Destination disk format: VMFS zeroedthick
Cloning disk 'destination.vmdk'...
Clone: 100% done.
real    2m 9.67s
user    0m 0.33s
sys     0m 0.00s

Something that might be useful as well, timing the creation of a zeroedthick VMDK:

time vmkfstools -c 30G -d eagerzeroedthick newdisk.vmdk

I am using this to measure the difference between using and not using VAAI on a storage platform. It is a lot easier than constantly kicking off tasks in through vCenter. (Yes Alan and Luc I know it is way easier with PowerCLI.)

MinFreePct 6% or should it be less?

Duncan Epping · Mar 17, 2011 ·

Back in the days when Servers still had 8GB or 16GB memory at most a setting was introduced that guaranteed the hypervisor had a certain amount of free memory to its disposal. The main purpose of this being of course stability of the system. As with any Operating System free memory is desirable to ensure it is available whenever a process requests it.. or should we say World in the case of ESXi.
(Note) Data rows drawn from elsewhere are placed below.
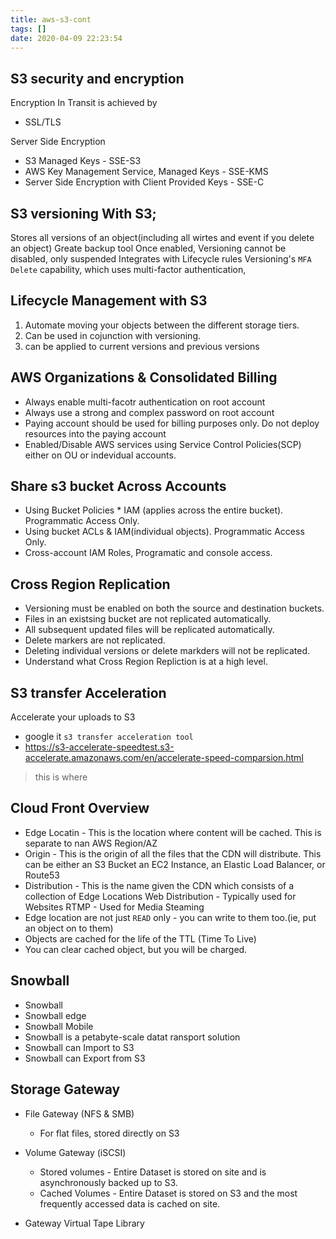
 ```yaml
---
title: aws-s3-cont
tags: []
date: 2020-04-09 22:23:54
---
```

## S3 security and encryption

Encryption In Transit is achieved by
- SSL/TLS

Server Side Encryption
- S3 Managed Keys - SSE-S3
- AWS Key Management Service, Managed Keys - SSE-KMS
- Server Side Encryption with Client Provided Keys - SSE-C


## S3 versioning With S3;
Stores all versions of an object(including all wirtes and event if you delete an object)
Greate backup tool
Once enabled, Versioning cannot be disabled, only suspended
Integrates with Lifecycle rules
Versioning's `MFA Delete` capability, which uses multi-factor authentication, 

## Lifecycle Management with S3
1. Automate moving your objects between the different storage tiers.
2. Can be used in cojunction with versioning.
3. can be applied to current versions and previous versions

## AWS Organizations & Consolidated Billing

- Always enable multi-facotr authentication on root account
- Always use a strong and complex password on root account
- Paying account should be used for billing purposes only. Do not deploy resources into the paying account
- Enabled/Disable AWS services using Service Control Policies(SCP) either on OU or indevidual accounts.

## Share s3 bucket Across Accounts

- Using Bucket Policies * IAM (applies across the entire bucket). Programmatic Access Only.
- Using bucket ACLs & IAM(individual objects). Programmatic Access Only.
- Cross-account IAM Roles, Programatic and console access.

## Cross Region Replication
- Versioning must be enabled on both the source and destination buckets.
- Files in an existsing bucket are not replicated automatically.
- All subsequent updated files will be replicated automatically.
- Delete markers are not replicated.
- Deleting individual versions or delete markders will not be replicated.
- Understand what Cross Region Repliction is at a high level.

## S3 transfer Acceleration
Accelerate your uploads to S3

- google it `s3 transfer acceleration tool`
- https://s3-accelerate-speedtest.s3-accelerate.amazonaws.com/en/accelerate-speed-comparsion.html
> this is where 

## Cloud Front Overview
- Edge Locatin - This is the location where content will be cached. This is separate to nan AWS Region/AZ
- Origin - This is the origin of all the files that the CDN will distribute. This can be either an S3 Bucket an EC2 Instance, an Elastic Load Balancer, or Route53
- Distribution - This is the name given the CDN which consists of a collection of Edge Locations
Web Distribution - Typically used for Websites
RTMP - Used for Media Steaming
- Edge location are not just `READ` only - you can write to them too.(ie, put an object on to them)
- Objects are cached for the life of the TTL (Time To Live)
- You can clear cached object, but you will be charged.

## Snowball
- Snowball
- Snowball edge
- Snowball Mobile
- Snowball is a petabyte-scale datat ransport solution
- Snowball can Import to S3
- Snowball can Export from S3 

## Storage Gateway
- File Gateway (NFS & SMB)
    - For flat files, stored directly on S3
- Volume Gateway (iSCSI)
    - Stored volumes - Entire Dataset is stored on site and is asynchronously backed up to S3.
    - Cached Volumes - Entire Dataset is stored on S3 and the most frequently accessed data is cached on site.

- Gateway Virtual Tape Library
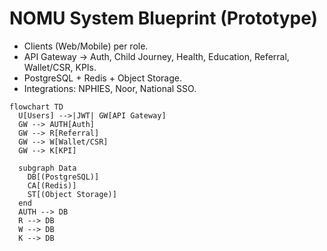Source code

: # NOMU System Blueprint (Prototype)

- Clients (Web/Mobile) per role.
- API Gateway -> Auth, Child Journey, Health, Education, Referral, Wallet/CSR, KPIs.
- PostgreSQL + Redis + Object Storage.
- Integrations: NPHIES, Noor, National SSO.

```mermaid
flowchart TD
  U[Users] -->|JWT| GW[API Gateway]
  GW --> AUTH[Auth]
  GW --> R[Referral]
  GW --> W[Wallet/CSR]
  GW --> K[KPI]

  subgraph Data
    DB[(PostgreSQL)]
    CA[(Redis)]
    ST[(Object Storage)]
  end
  AUTH --> DB
  R --> DB
  W --> DB
  K --> DB
```
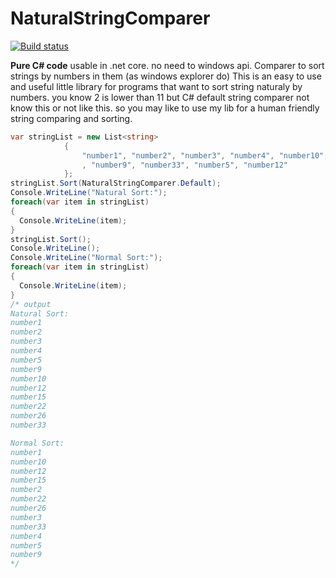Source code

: # NaturalStringComparer
[![Build status](https://ci.appveyor.com/api/projects/status/acwd0d2hwng5l5yh?svg=true)](https://ci.appveyor.com/project/chiefmb/naturalstringcomparer)

<b>Pure C# code</b>
usable in .net core. no need to windows api.
Comparer to sort strings by numbers in them (as windows explorer do)
This is an easy to use and useful little library for programs that want to sort string naturaly by numbers.
you know 2 is lower than 11 but C# default string comparer not know this or not like this.
so you may like to use my lib for a human friendly string comparing and sorting.

```C#
var stringList = new List<string>
            {
                "number1", "number2", "number3", "number4", "number10", "number15", "number22", "number26"
                , "number9", "number33", "number5", "number12"
            };
stringList.Sort(NaturalStringComparer.Default);
Console.WriteLine("Natural Sort:");
foreach(var item in stringList)
{
  Console.WriteLine(item);
}
stringList.Sort();
Console.WriteLine();
Console.WriteLine("Normal Sort:");
foreach(var item in stringList)
{
  Console.WriteLine(item);
}
/* output
Natural Sort:
number1
number2
number3
number4
number5
number9
number10
number12
number15
number22
number26
number33

Normal Sort:
number1
number10
number12
number15
number2
number22
number26
number3
number33
number4
number5
number9
*/
```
These days however we hardly see environments with 8 or 16GB hosts…. No, most servers today have a minimum of 48GB and I guess the standard is 72 or 96GB. With 72GB and 96GB being the standard today one can imagine that 6% might be slightly going overboard. Especially in high density environments like VDI every single MB worth of of extra memory can and will be worth it. As such it might be beneficial to change that 6% back to 2%. This KB article has been around for a couple of weeks, and describes just that: http://kb.vmware.com/kb/1033687

Now you might wonder what happens if you change that 6% down to 2% as the memory states are closely related this is what many have published in the past:

6% – High
4% – Soft
2% – Hard
1% – Low

But is that really the case? What if I would change MinFreePct? Well I actually mentioned that in one of my previous articles. MinFreePct is defined as 6% however the other memory states are not fixed but rather a percentage of MinFreePct:

Free memory state thresholds { soft:64 pct hard:32 pct low:16 pct }

So that means that if you change the “High” watermark (6%) down to 2% the percentage that will trigger ballooning / compression / swap will also automatically change. Would I recommend changing MinFreePct? Well it depends, if you are running a high density VDI workload this might just give you that little extra you need but in most other cases I would leave it to the default. (For more on memory tuning for VDI read Andre’s article that he coincidentally published today.)